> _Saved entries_
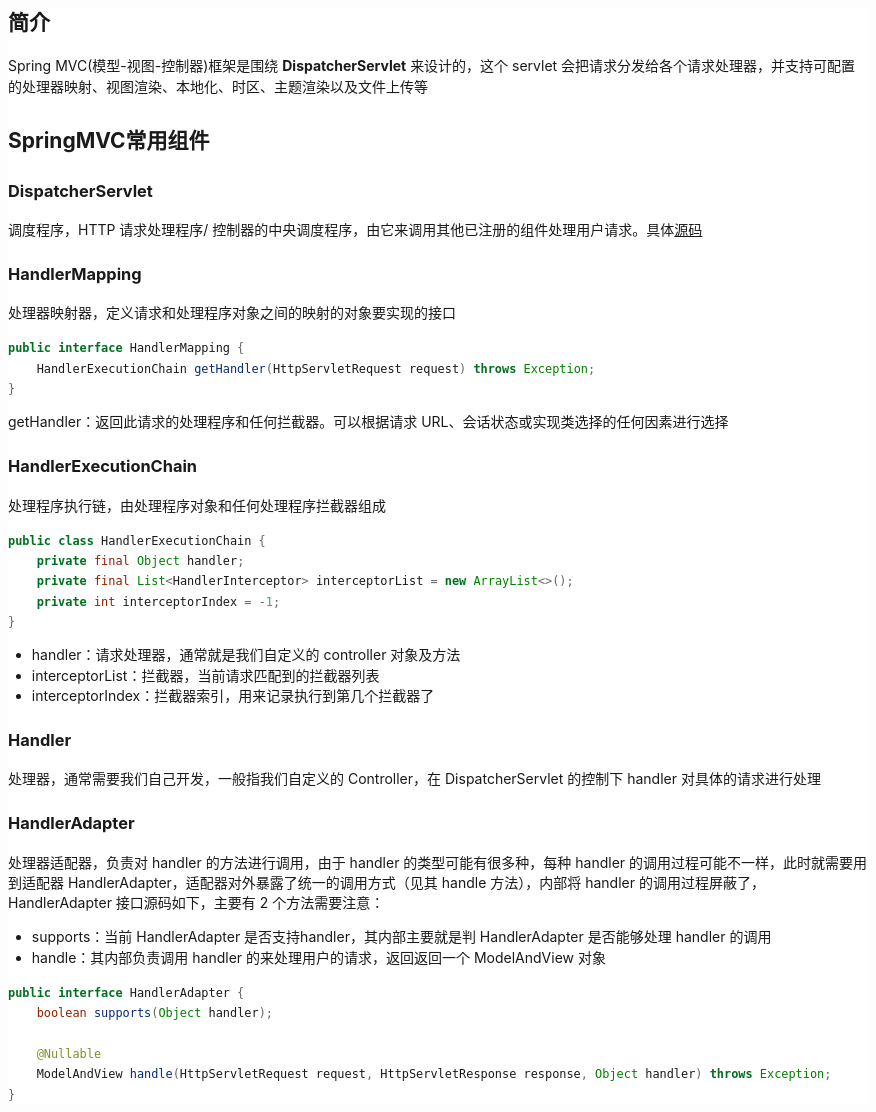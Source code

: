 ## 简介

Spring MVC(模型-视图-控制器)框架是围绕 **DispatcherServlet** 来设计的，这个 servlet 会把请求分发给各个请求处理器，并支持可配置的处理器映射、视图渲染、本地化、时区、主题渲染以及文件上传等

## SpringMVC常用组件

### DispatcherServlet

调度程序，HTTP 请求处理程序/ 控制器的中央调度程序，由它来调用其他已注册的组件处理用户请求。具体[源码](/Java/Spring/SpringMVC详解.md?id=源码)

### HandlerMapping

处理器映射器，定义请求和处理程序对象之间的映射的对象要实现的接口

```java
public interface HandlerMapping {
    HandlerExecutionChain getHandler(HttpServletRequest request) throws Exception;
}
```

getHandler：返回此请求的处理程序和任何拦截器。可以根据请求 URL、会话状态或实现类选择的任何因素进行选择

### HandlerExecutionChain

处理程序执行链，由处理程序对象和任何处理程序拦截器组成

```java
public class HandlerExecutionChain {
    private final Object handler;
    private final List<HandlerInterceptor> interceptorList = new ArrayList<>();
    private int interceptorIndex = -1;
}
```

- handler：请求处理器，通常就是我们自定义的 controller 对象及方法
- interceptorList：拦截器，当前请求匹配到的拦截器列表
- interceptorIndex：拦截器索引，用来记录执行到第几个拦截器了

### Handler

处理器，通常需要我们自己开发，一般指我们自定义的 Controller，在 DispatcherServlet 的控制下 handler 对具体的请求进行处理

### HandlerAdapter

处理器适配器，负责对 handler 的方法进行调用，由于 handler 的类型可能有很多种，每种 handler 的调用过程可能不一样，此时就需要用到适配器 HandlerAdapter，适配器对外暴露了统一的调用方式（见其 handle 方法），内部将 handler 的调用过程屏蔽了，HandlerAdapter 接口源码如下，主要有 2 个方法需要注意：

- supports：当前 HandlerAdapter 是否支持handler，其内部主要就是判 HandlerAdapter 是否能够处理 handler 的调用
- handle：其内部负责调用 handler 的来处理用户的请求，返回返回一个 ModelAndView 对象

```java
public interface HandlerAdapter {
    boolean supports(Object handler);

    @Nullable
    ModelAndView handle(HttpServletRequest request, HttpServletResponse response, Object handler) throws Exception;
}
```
---
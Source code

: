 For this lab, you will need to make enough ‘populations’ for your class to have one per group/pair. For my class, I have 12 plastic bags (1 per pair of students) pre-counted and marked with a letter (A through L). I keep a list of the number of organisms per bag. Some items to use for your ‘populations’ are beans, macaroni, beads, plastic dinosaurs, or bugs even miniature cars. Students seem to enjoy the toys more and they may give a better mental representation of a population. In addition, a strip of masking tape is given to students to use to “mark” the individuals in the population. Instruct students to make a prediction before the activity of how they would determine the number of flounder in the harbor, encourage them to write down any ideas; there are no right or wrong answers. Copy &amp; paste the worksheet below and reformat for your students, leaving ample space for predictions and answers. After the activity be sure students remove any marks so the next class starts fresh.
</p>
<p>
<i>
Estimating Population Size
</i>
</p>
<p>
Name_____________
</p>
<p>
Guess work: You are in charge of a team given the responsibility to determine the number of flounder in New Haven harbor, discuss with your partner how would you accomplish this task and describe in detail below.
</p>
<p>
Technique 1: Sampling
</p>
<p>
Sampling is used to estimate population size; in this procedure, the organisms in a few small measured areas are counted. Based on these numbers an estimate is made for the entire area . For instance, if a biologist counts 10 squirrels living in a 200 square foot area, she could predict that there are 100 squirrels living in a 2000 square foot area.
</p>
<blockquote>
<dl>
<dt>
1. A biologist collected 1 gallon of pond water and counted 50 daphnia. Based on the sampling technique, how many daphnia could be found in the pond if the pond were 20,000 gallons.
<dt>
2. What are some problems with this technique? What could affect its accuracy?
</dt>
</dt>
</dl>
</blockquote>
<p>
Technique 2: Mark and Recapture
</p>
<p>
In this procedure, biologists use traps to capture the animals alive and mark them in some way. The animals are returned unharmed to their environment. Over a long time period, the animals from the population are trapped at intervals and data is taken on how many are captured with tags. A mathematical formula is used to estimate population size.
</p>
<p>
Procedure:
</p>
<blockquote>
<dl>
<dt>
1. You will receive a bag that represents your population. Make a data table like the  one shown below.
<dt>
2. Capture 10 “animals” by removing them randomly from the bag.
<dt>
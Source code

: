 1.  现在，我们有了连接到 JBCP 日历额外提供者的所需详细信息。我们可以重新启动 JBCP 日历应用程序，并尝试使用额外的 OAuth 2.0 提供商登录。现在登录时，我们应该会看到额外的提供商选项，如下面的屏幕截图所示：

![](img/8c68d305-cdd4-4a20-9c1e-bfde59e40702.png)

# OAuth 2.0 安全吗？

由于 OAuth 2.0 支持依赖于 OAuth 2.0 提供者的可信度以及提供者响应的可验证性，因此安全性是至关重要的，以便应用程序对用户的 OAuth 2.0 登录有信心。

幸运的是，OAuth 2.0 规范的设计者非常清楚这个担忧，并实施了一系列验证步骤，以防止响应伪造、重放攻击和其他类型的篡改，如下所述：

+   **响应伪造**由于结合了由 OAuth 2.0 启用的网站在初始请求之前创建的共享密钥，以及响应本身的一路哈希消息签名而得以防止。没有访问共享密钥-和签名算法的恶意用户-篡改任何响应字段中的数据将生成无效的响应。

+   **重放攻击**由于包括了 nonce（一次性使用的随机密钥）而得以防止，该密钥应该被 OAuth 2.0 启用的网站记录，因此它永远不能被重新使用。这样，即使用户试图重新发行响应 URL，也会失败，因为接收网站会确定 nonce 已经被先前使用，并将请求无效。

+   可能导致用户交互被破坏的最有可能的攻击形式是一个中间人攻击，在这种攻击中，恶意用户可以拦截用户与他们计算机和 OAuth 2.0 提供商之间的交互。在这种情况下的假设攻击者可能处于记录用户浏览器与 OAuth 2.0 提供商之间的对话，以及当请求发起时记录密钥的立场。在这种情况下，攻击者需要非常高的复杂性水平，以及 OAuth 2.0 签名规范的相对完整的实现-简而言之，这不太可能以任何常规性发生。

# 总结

> _WORK ITEM_
The answer is the lines above between the line holding "Estimating Population Size" and the line holding "URL，也会失败，因为接收网站会确定 nonce 已经被先前使用，并将请求无效。", inclusive, each written out exactly, and no others.

> _SOLVED EXERCISE_
Estimating Population Size
</i>
</p>
<p>
Name_____________
</p>
<p>
Guess work: You are in charge of a team given the responsibility to determine the number of flounder in New Haven harbor, discuss with your partner how would you accomplish this task and describe in detail below.
</p>
<p>
Technique 1: Sampling
</p>
<p>
Sampling is used to estimate population size; in this procedure, the organisms in a few small measured areas are counted. Based on these numbers an estimate is made for the entire area . For instance, if a biologist counts 10 squirrels living in a 200 square foot area, she could predict that there are 100 squirrels living in a 2000 square foot area.
</p>
<blockquote>
<dl>
<dt>
1. A biologist collected 1 gallon of pond water and counted 50 daphnia. Based on the sampling technique, how many daphnia could be found in the pond if the pond were 20,000 gallons.
<dt>
2. What are some problems with this technique? What could affect its accuracy?
</dt>
</dt>
</dl>
</blockquote>
<p>
Technique 2: Mark and Recapture
</p>
<p>
In this procedure, biologists use traps to capture the animals alive and mark them in some way. The animals are returned unharmed to their environment. Over a long time period, the animals from the population are trapped at intervals and data is taken on how many are captured with tags. A mathematical formula is used to estimate population size.
</p>
<p>
Procedure:
</p>
<blockquote>
<dl>
<dt>
1. You will receive a bag that represents your population. Make a data table like the  one shown below.
<dt>
2. Capture 10 “animals” by removing them randomly from the bag.
<dt>
Source code

: 1.  现在，我们有了连接到 JBCP 日历额外提供者的所需详细信息。我们可以重新启动 JBCP 日历应用程序，并尝试使用额外的 OAuth 2.0 提供商登录。现在登录时，我们应该会看到额外的提供商选项，如下面的屏幕截图所示：

![](img/8c68d305-cdd4-4a20-9c1e-bfde59e40702.png)

# OAuth 2.0 安全吗？

由于 OAuth 2.0 支持依赖于 OAuth 2.0 提供者的可信度以及提供者响应的可验证性，因此安全性是至关重要的，以便应用程序对用户的 OAuth 2.0 登录有信心。

幸运的是，OAuth 2.0 规范的设计者非常清楚这个担忧，并实施了一系列验证步骤，以防止响应伪造、重放攻击和其他类型的篡改，如下所述：

+   **响应伪造**由于结合了由 OAuth 2.0 启用的网站在初始请求之前创建的共享密钥，以及响应本身的一路哈希消息签名而得以防止。没有访问共享密钥-和签名算法的恶意用户-篡改任何响应字段中的数据将生成无效的响应。

+   **重放攻击**由于包括了 nonce（一次性使用的随机密钥）而得以防止，该密钥应该被 OAuth 2.0 启用的网站记录，因此它永远不能被重新使用。这样，即使用户试图重新发行响应 URL，也会失败，因为接收网站会确定 nonce 已经被先前使用，并将请求无效。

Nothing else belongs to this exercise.